> **Data excerpts**
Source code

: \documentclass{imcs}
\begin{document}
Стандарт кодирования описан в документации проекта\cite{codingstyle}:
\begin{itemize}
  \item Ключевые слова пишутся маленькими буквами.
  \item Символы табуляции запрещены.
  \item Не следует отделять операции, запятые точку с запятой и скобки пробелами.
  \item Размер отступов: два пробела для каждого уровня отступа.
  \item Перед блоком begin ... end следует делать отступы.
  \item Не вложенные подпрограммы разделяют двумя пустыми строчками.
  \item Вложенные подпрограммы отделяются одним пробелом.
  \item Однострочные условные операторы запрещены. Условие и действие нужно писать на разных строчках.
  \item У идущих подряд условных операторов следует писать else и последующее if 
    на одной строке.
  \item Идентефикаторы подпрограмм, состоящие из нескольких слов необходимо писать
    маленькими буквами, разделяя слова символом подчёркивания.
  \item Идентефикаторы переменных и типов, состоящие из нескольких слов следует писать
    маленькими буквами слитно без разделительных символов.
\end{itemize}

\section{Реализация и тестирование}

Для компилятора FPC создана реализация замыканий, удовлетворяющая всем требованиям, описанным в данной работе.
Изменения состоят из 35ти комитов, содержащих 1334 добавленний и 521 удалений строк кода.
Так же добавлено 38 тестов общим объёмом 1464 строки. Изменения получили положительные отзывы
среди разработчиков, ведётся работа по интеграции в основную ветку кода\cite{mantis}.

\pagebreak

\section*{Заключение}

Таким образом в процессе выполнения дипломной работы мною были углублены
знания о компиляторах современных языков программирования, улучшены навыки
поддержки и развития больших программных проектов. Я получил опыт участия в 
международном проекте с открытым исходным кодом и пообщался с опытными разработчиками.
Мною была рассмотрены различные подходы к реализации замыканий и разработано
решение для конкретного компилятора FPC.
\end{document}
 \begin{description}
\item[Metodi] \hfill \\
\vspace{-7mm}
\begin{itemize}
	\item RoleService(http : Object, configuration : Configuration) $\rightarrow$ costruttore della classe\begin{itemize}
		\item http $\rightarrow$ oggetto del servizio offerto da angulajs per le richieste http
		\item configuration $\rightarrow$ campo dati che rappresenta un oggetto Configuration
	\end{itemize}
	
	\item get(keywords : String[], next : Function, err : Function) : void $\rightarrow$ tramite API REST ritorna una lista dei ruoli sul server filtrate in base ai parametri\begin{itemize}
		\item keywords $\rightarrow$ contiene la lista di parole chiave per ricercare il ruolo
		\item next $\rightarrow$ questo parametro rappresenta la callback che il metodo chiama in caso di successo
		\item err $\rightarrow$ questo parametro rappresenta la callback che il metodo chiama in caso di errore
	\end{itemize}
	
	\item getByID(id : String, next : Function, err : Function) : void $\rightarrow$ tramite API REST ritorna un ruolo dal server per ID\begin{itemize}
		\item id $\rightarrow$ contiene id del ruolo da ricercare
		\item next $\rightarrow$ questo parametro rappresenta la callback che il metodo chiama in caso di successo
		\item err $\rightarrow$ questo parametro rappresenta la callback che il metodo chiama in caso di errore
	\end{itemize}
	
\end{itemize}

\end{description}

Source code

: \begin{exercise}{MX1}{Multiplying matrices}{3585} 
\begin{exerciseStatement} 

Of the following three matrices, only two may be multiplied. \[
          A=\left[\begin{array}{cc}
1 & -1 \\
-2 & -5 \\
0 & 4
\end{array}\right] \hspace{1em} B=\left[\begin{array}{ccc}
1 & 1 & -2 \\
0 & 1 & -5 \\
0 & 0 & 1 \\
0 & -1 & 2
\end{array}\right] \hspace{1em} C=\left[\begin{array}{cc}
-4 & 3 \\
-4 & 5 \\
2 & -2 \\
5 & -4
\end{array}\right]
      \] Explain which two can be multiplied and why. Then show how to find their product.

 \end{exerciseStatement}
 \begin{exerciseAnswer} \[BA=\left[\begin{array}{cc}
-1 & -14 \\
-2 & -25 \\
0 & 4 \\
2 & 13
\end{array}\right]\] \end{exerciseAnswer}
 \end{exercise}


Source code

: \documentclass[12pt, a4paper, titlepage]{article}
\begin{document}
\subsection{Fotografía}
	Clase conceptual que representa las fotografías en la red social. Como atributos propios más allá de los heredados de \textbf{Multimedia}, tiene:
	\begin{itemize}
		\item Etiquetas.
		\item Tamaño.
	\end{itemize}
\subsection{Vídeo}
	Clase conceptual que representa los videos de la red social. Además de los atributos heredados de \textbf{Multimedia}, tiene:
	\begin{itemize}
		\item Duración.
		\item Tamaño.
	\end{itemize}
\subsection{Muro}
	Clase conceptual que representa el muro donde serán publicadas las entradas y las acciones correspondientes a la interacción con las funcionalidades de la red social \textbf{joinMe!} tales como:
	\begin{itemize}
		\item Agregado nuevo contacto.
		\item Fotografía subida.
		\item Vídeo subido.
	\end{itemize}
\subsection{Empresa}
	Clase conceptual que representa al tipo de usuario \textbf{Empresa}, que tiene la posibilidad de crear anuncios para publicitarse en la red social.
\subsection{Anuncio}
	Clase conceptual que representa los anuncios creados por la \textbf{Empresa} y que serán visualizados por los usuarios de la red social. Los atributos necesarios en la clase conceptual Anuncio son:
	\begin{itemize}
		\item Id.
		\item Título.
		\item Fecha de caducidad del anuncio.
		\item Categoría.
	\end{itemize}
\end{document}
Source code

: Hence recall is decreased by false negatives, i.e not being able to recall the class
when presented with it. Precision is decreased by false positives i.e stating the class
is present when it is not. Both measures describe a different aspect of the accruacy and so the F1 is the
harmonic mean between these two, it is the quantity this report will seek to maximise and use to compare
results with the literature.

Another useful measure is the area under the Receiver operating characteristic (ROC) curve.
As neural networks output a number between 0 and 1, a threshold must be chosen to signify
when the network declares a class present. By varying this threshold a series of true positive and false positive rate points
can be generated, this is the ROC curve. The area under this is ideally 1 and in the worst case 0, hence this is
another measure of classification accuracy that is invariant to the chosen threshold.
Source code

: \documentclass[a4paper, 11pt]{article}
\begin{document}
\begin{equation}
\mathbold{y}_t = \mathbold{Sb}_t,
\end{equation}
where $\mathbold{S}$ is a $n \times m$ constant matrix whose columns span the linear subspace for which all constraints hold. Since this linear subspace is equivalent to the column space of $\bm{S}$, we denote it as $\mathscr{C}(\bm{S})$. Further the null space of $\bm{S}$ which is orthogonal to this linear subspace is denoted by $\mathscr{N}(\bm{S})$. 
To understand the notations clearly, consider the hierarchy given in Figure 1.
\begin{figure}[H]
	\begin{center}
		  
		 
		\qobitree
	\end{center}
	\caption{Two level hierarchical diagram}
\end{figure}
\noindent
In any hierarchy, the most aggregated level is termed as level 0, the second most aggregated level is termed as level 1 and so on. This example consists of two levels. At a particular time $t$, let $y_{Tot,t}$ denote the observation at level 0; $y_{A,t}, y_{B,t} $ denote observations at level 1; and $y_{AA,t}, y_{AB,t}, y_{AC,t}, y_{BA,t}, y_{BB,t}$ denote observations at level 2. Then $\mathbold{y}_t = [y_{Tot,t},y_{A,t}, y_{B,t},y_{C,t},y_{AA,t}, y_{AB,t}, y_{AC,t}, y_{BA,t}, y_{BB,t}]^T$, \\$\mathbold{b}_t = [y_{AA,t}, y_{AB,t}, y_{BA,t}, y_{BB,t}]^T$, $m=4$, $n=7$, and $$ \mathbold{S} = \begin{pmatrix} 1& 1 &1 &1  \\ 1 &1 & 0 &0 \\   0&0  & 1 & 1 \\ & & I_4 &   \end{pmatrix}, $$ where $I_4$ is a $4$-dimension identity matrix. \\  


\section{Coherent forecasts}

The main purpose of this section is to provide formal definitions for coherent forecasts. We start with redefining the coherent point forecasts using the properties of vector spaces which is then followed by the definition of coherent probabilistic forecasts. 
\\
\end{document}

> **Problem to work on**
For the word "anuncios", count the lines in the records that contain it. Give the number and no other words.

> **Exercise result**
2